Some cancers that start out elsewhere in the body spread into the brain, where they are called brain metastases.
Emory Vaccine Center and Winship Cancer Institute researchers have obtained a detailed picture of the immune cells present within brain metastases, with an eye toward reactivating and enhancing those cells with cancer immunotherapy.
The results are published in Cell Reports Medicine.
Using sophisticated genetic analysis, the researchers focused on the type of immune cells known as CD8+ T cells. These cells can directly kill cancer cells but frequently become dysfunctional in a process known as T cell exhaustion.
CD8+ T cells carry rearrangements of their genes that are both critical for their function and mark them as unique, like a bar code on an item in a grocery store. The researchers examined the sequences of these genes as a way of distinguishing different CD8+ T cell populations and mapped the location of these cells within brain metastases. This paper represents the first time scientists have been able to perform this type of genetic analysis, demonstrating that different populations of T cells occupy distinct spatial locations within the brain metastasis environment.
“We were able to show that exhausted CD8+ T cells within brain metastases have a unique phenotype different from the CD8+ T cells circulating in patients’ blood,” says Lisa Sudmeier, MD, PhD, a radiation oncology resident at Winship Cancer Institute and lead author of the study.
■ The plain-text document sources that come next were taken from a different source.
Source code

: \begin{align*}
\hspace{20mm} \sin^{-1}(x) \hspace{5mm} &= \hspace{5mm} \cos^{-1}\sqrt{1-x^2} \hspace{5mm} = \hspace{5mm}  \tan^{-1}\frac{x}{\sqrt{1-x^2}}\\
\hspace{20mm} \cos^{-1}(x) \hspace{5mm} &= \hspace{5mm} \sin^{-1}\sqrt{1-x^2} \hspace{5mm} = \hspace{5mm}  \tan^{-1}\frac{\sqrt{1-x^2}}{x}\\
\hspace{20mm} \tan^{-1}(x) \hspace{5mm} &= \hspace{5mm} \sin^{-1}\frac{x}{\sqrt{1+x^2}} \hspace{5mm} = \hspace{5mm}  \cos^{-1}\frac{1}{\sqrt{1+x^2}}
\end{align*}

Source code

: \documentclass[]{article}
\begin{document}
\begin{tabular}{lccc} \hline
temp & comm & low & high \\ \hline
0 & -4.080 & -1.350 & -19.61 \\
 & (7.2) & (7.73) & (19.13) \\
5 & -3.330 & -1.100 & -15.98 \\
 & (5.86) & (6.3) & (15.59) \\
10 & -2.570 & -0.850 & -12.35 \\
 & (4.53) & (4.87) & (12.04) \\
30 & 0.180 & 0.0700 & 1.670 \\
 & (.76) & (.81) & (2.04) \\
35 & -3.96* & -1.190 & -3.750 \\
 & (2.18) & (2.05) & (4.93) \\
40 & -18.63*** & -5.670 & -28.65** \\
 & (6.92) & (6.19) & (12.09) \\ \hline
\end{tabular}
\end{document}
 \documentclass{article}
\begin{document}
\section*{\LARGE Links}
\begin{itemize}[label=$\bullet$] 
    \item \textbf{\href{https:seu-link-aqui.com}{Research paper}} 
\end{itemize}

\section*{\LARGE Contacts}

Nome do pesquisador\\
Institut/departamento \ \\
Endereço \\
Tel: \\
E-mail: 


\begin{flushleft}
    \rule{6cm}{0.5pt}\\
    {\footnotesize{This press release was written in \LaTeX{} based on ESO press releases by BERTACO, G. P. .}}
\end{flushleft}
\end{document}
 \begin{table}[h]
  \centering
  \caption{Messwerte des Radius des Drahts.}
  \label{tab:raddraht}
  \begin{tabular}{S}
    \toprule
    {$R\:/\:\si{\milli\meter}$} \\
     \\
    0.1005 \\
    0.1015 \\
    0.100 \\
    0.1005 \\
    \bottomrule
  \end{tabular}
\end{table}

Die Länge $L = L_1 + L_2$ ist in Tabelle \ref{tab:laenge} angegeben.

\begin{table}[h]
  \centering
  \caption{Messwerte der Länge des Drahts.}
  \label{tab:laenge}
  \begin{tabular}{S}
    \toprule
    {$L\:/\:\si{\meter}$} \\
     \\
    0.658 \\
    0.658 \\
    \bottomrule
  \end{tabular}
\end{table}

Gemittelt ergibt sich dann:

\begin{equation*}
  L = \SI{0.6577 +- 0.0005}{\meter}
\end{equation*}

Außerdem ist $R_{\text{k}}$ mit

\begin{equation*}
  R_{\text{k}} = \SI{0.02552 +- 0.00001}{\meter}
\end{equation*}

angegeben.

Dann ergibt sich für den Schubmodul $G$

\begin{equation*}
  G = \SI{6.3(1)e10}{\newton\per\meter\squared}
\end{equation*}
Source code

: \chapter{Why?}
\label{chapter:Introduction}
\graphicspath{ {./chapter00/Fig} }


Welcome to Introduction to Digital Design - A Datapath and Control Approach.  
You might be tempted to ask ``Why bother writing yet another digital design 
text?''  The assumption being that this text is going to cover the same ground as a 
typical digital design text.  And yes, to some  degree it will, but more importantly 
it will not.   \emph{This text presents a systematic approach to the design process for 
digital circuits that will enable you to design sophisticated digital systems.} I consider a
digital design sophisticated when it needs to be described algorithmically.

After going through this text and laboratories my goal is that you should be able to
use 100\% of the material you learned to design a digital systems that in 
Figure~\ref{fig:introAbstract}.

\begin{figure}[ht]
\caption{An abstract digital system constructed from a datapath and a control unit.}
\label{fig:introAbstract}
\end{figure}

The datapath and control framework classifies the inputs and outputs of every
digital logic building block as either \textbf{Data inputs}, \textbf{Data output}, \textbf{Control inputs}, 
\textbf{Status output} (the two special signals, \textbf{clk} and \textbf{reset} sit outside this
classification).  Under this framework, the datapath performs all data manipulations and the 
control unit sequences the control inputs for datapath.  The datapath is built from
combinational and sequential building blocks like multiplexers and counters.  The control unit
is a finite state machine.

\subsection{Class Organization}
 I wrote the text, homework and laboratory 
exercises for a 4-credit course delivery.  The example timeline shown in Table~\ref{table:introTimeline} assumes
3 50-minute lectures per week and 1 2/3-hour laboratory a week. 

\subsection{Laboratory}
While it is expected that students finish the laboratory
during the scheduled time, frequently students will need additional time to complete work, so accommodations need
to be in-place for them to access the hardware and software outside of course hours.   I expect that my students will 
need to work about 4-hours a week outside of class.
“At the same time, there are lots of bystander CD8+ T cells that are specific for viruses rather than tumor,” Sudmeier adds. “They are found both in the patients’ blood and within these tumors. However, for the first time, we were able to show that these bystander cells occupy a distinct region of the tumor microenvironment separate from the cells most likely to be tumor-specific.”
Different populations of T cells occupy distinct spatial locations within the brain metastasis environment.
William Hudson, PhD, and Rafi Ahmed, PhD, of Emory Vaccine Center jointly supervised the study. The researchers worked with Winship neurosurgeons Jeffrey Olson, MD, Kimberly Hoang, MD, and Edjah Nduom, MD, to obtain tumor samples from 31 patients with brain metastases. The patients had several tumor types, but the most common was lung cancer, which is the form of cancer most likely to metastasize to the brain.
The brain is a tricky environment — both for tumor cells, and for the doctors trying to treat the cancer. Surgery and radiation therapy are both used to treat brain metastases, but new tumors may grow in other parts of the brain, resulting in the need for additional treatment.
Immunotherapy drugs hold promise for improving cancer outcomes of patients with brain metastases, but many tumors don’t respond, and some patients have side effects that limit how much immunotherapy they can receive.
Activating tumor-specific CD8+ T cells with tailored agents may increase the response of brain metastases to immunotherapy and minimize toxicity. This is an ongoing goal of the researchers — and the information they gleaned about the characteristics of brain metastasis-infiltrating CD8+ T cells work toward that, Sudmeier says.
“It’s a positive sign that brain metastases harbor so many T cells,” she says. “Our work could open up ways to improve activity of the exhausted cells that specifically recognize the tumor. This study lays the groundwork for continued efforts to develop more effective immunotherapies for the treatment of brain metastases.”
The research was supported by the National Institute of Allergy and Infectious Diseases (R01AI030048, P01AI056299, K99AI153736), the National Cancer Institute (P50CA217691), the Cancer Research Institute, the Ambrose Monell Foundation, a Conquer Cancer Young Investigator Award, a Radiological Society of North America Resident Research Grant, and the Oliver S. and Jennie R. Donaldson Charitable Trust.